(Saved entries)
---*---
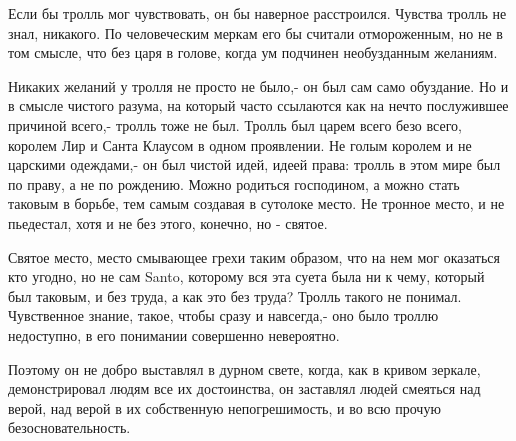Если бы тролль мог чувствовать, он бы наверное расстроился. Чувства тролль не
знал, никакого. По человеческим меркам его бы считали  отмороженным, но не в
том смысле, что без царя в голове, когда ум подчинен необузданным желаниям. 

Никаких желаний у тролля не просто не было,- он был сам само обуздание. Но и в
смысле чистого разума, на который часто ссылаются как на нечто послужившее
причиной всего,- тролль тоже не был.  Тролль был царем всего безо всего,
королем Лир и Санта Клаусом в одном проявлении. Не голым королем и не царскими
одеждами,- он был чистой идей, идеей права: тролль в этом мире был по праву, а
не по рождению. Можно родиться господином, а можно стать таковым в борьбе, тем
самым создавая в сутолоке место. Не тронное место, и не пьедестал, хотя и не
без этого, конечно, но - святое. 

Святое место, место смывающее грехи таким образом, что на нем мог оказаться кто
угодно, но не сам Santo, которому вся эта суета была ни к чему, который был
таковым, и без труда, а как это без труда?  Тролль такого не понимал.
Чувственное знание, такое, чтобы сразу и навсегда,- оно было троллю недоступно,
в его понимании совершенно невероятно. 

Поэтому он не добро выставлял в дурном свете, когда, как в кривом зеркале,
демонстрировал людям все их достоинства, он заставлял людей смеяться над верой,
над верой в их собственную непогрешимость, и во всю прочую безосновательность.
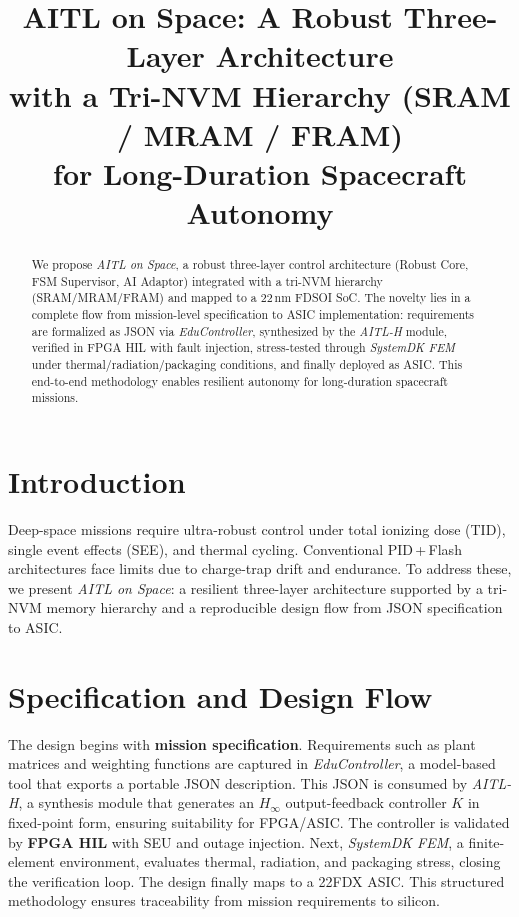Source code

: \documentclass[conference]{IEEEtran}
\title{AITL on Space: A Robust Three-Layer Architecture\\
with a Tri-NVM Hierarchy (SRAM / MRAM / FRAM)\\
for Long-Duration Spacecraft Autonomy}
\author{
\IEEEauthorblockN{Shinichi Samizo}
\IEEEauthorblockA{Independent Semiconductor Researcher\\
Former Engineer at Seiko Epson Corporation\\
Email: shin3t72@gmail.com\quad GitHub: \url{https://github.com/Samizo-AITL}}
}
\begin{document}
\maketitle

\begin{abstract}
We propose \emph{AITL on Space}, a robust three-layer control architecture (Robust Core, FSM Supervisor, AI Adaptor) integrated with a tri-NVM hierarchy (SRAM/MRAM/FRAM) and mapped to a 22\,nm FD\!SOI SoC. The novelty lies in a complete flow from mission-level specification to ASIC implementation: requirements are formalized as JSON via \emph{EduController}, synthesized by the \emph{AITL-H} module, verified in FPGA HIL with fault injection, stress-tested through \emph{SystemDK FEM} under thermal/radiation/packaging conditions, and finally deployed as ASIC. This end-to-end methodology enables resilient autonomy for long-duration spacecraft missions.
\end{abstract}

\section{Introduction}
Deep-space missions require ultra-robust control under total ionizing dose (TID), single event effects (SEE), and thermal cycling. Conventional PID\,+\,Flash architectures face limits due to charge-trap drift and endurance. To address these, we present \emph{AITL on Space}: a resilient three-layer architecture supported by a tri-NVM memory hierarchy and a reproducible design flow from JSON specification to ASIC.

\section{Specification and Design Flow}
The design begins with \textbf{mission specification}. Requirements such as plant matrices and weighting functions are captured in \emph{EduController}, a model-based tool that exports a portable JSON description. This JSON is consumed by \emph{AITL-H}, a synthesis module that generates an $H_\infty$ output-feedback controller $K$ in fixed-point form, ensuring suitability for FPGA/ASIC.  
The controller is validated by \textbf{FPGA HIL} with SEU and outage injection. Next, \emph{SystemDK FEM}, a finite-element environment, evaluates thermal, radiation, and packaging stress, closing the verification loop. The design finally maps to a 22FDX ASIC. This structured methodology ensures traceability from mission requirements to silicon.
\end{document}
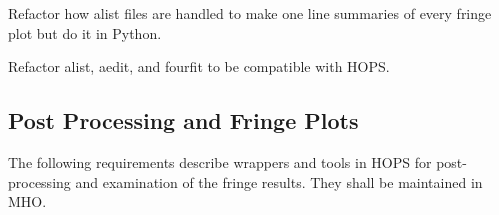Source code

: \begin{description}
 Refactor how alist files are handled to make one line
    summaries of every fringe plot but do it in Python.

 Refactor alist, aedit, and fourfit to be compatible with \ac{HOPS}.


%

\end{description}



\subsection{Post Processing and Fringe Plots}
\label{sec:postprocreq}
The following requirements describe wrappers and tools
 in HOPS for post-processing and examination of the fringe results.
They shall be maintained in MHO.


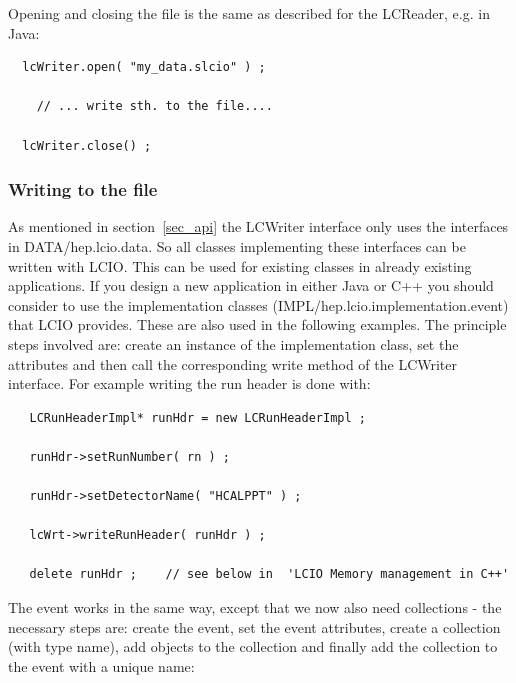 \documentclass[twoside]{article}
\begin{document}
Opening and closing the file is the same as described for the LCReader, e.g. in Java:
\begin{verbatim}
  lcWriter.open( "my_data.slcio" ) ;

    // ... write sth. to the file....

  lcWriter.close() ;
\end{verbatim}

\subsubsection{Writing to the file}
As mentioned in section~\ref{sec_api} the LCWriter interface only uses the interfaces 
in DATA/hep.lcio.data. So all classes implementing these interfaces can be written with LCIO.
This can be used for existing classes in already existing applications. 
If  you design a new application in either Java or C++ you should consider to use the implementation
classes (IMPL/hep.lcio.implementation.event) that LCIO provides.
These are also used in the following examples. The principle steps involved are: 
create an instance of the implementation class, set the attributes and then call the corresponding
write method of the LCWriter interface.
For example writing the run header is done with:

\begin{verbatim}
   LCRunHeaderImpl* runHdr = new LCRunHeaderImpl ; 

   runHdr->setRunNumber( rn ) ;
   
   runHdr->setDetectorName( "HCALPPT" ) ;
   
   lcWrt->writeRunHeader( runHdr ) ;

   delete runHdr ;    // see below in  'LCIO Memory management in C++'
\end{verbatim}

The event works in the same way, except that we now also need collections - the necessary steps are:
create the event, set the event attributes, create a collection (with type name), add objects to the 
collection and finally add the collection to the event with a unique name:
\end{document}
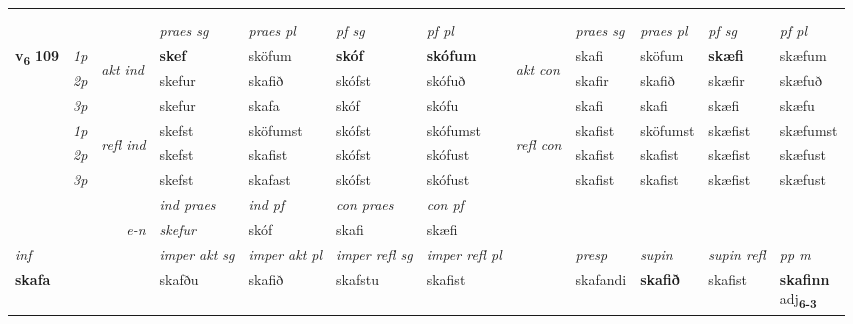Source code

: \begin{longtable}[l]{X>{\footnotesize\itshape}llXXXXlXXXX}
\midrule
   & \\*
  & \\
   \midrule
 & &   & \textit{praes sg}  & \textit{praes pl}    & \textit{ pf sg} & \textit{pf pl} & & \textit{praes sg}  & \textit{praes pl}    & \textit{pf sg} & \textit{pf pl }  \\ \cmidrule{4-7} \cmidrule{9-12}
 \multirow{2}{*}{{{\textbf{v{\textsubscript{6}}} \Large{\textbf{109}}}}}  & 1p & \multirow{3}{*}{\begin{turn}{90}\textit{akt ind}\end{turn}} & \textbf{skef} & sköfum & \textbf{skóf} & \textbf{skófum} & \multirow{3}{*}{\begin{turn}{90}\textit{akt con}\end{turn}} &skafi & sköfum & \textbf{skæfi} & skæfum\\*
 & 2p &  &  skefur  & skafið & skófst & skófuð & & skafir & skafið & skæfir & skæfuð \\*
 & 3p &  & skefur & skafa & skóf & skófu & & skafi & skafi& skæfi & skæfu \\*
\cmidrule{4-7} \cmidrule{9-12}
 & 1p & \multirow{3}{*}{\begin{turn}{90}\textit{refl ind}\end{turn}}  & skefst & sköfumst & skófst & skófumst & \multirow{3}{*}{\begin{turn}{90}\textit{refl con}\end{turn}}  &skafist & sköfumst & skæfist & skæfumst \\*
 & 2p &  & skefst & skafist & skófst & skófust & &skafist & skafist & skæfist & skæfust \\*
 & 3p  & & skefst & skafast & skófst & skófust & & skafist & skafist& skæfist & skæfust \\*
\cmidrule{4-7} \cmidrule{9-12}

   && &  \textit{ind praes} & \textit{ind pf} & \textit{con praes} & \textit{con pf} \\*
\multicolumn{3}{r}{\textit{e-n}} & skefur & skóf & skafi & skæfi \\*

\cmidrule{4-7}
   {\textit{inf}} & &  & \textit{imper akt sg} & \textit{imper akt pl} & \textit{imper refl sg} & \textit{imper refl pl} && \textit{presp} & \textit{supin} & \textit{supin refl} & \textit{pp m} \\*
  {\textbf{skafa}} & && skafðu  & skafið & skafstu & skafist && skafandi &  \textbf{skafið} & skafist & \specialcell{\textbf{skafinn} \\ adj\textbf{\textsubscript{6-3}}} \\*


\end{longtable}
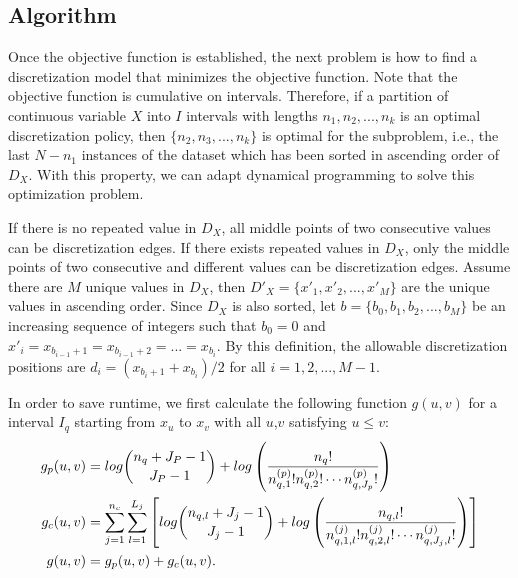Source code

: \subsection{Algorithm}
\label{algo}
Once the objective function is established, the next problem is how to find a discretization model that minimizes the objective function. Note that the objective function is cumulative on intervals. Therefore, if a partition of continuous variable $X$ into $I$ intervals with lengths $n_1,n_2,...,n_k$ is an optimal discretization policy, then $\{ n_2, n_3,...,n_k \}$ is optimal for the subproblem, i.e., the last $N - n_1$ instances of the dataset which has been sorted in ascending order of $D_X$. With this property, we can adapt dynamical programming to solve this optimization problem.

If there is no repeated value in $D_X$, all middle points of two consecutive values can be discretization edges. If there exists repeated values in $D_X$, only the middle points of two consecutive and different values can be discretization edges. Assume there are $M$ unique values in $D_X$, then ${D'_X} = \{ x'_1,x'_2,...,x'_M \}$ are the unique values in ascending order. Since $D_X$ is also sorted, let $b = \{ b_0,b_1,b_2,...,b_M \}$ be an increasing sequence of integers such that $b_0 = 0$ and $x'_i = x_{b_{i-1} + 1} = x_{b_{i-1} + 2} = ... = x_{{b_i}}$. By this definition, the allowable discretization positions are $d_i = (x_{{b_i}+1} + x_{b_{i}})/2$ for all $i = 1,2,...,M-1$.

In order to save runtime, we first calculate the following function $g(u,v)$ for a interval $I_q$ starting from $x_{u}$ to $x_{v}$ with all $u$,$v$ satisfying $u \leq v$:
\begin{equation}
\begin{aligned}
g_p(u,v) &=  log {{n_{q} + J_P - 1}\choose{J_P-1}} + log \left( { {{n_q}!}\over{ {n^{(p)}_{q,1} !} {n^{(p)}_{q,2} !} \cdots {n^{(p)}_{q,J_p} !}} } \right) \\
g_c(u,v) &= \sum_{j=1}^{n_c} \sum_{l=1}^{L_j} \left[  log{{n_{q,l} + J_j - 1}\choose{J_j-1}} + log \left( { {{n_{q,l}}!}\over{ {n^{(j)}_{q,1,l} !} {n^{(j)}_{q,2,l} !} \cdots {n^{(j)}_{q,J_j,l} !}} } \right) \right] \\
g(u,v) &= g_p(u,v) + g_c(u,v).
\end{aligned}
\end{equation}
---*---
> **What this task involves**
The answer must be every line of the records above that holds the word "same".

> **Solution for this task**
Opening and closing the file is the same as described for the LCReader, e.g. in Java:
The event works in the same way, except that we now also need collections - the necessary steps are:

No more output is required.